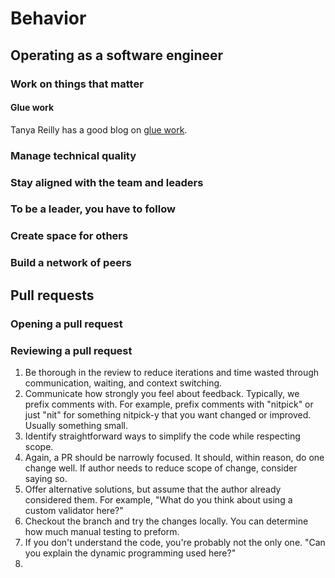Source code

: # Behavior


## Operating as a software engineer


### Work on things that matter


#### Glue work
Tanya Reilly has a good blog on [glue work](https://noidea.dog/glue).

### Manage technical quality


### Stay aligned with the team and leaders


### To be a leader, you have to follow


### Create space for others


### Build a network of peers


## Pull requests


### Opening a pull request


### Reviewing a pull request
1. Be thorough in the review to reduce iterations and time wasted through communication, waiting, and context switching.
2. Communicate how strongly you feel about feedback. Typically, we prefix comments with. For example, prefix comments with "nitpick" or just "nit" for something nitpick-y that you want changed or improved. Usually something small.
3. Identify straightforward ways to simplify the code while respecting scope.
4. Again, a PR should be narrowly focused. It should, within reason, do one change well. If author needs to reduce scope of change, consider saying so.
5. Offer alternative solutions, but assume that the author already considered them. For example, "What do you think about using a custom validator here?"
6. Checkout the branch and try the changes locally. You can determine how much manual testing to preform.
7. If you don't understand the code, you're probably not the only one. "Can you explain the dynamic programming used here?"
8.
^^^^^^^^
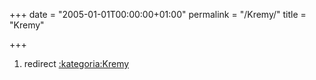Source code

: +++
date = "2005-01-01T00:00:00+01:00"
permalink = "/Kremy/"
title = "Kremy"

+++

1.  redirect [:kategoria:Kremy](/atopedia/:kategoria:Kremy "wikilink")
^^^^^^^^
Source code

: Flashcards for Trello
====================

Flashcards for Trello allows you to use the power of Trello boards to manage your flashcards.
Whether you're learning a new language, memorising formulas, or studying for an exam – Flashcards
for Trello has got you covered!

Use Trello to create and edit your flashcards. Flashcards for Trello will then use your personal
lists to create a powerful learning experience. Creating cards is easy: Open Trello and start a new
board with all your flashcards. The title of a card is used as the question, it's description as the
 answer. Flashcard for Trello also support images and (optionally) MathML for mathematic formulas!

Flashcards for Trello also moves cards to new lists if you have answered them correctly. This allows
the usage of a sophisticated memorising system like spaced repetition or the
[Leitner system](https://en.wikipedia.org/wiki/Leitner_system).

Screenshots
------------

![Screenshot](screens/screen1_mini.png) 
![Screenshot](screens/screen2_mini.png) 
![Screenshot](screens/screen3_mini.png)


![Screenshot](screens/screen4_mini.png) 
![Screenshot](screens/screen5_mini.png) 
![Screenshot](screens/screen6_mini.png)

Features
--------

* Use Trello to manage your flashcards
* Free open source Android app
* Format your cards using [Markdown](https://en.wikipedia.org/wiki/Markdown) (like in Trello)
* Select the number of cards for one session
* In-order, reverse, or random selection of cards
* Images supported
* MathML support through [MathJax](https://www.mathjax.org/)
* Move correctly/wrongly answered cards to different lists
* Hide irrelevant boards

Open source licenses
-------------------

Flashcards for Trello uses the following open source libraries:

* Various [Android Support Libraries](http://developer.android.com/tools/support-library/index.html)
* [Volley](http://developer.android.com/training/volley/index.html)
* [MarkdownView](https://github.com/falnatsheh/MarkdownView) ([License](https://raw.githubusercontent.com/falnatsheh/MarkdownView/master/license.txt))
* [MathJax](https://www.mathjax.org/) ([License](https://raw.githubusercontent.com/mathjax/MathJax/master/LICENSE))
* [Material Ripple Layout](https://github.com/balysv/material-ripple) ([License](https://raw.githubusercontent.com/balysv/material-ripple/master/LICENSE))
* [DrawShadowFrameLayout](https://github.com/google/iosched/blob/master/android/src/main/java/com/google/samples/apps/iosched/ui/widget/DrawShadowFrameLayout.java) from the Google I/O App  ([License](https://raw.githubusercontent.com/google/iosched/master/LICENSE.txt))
^^^^^^^^
> _Exercise brief_
Go through the material above, find each line with the string "Trello", and copy it.

> _Task output_
: Flashcards for Trello
Flashcards for Trello allows you to use the power of Trello boards to manage your flashcards.
for Trello has got you covered!
Use Trello to create and edit your flashcards. Flashcards for Trello will then use your personal
lists to create a powerful learning experience. Creating cards is easy: Open Trello and start a new
 answer. Flashcard for Trello also support images and (optionally) MathML for mathematic formulas!
Flashcards for Trello also moves cards to new lists if you have answered them correctly. This allows
* Use Trello to manage your flashcards
* Format your cards using [Markdown](https://en.wikipedia.org/wiki/Markdown) (like in Trello)
Flashcards for Trello uses the following open source libraries:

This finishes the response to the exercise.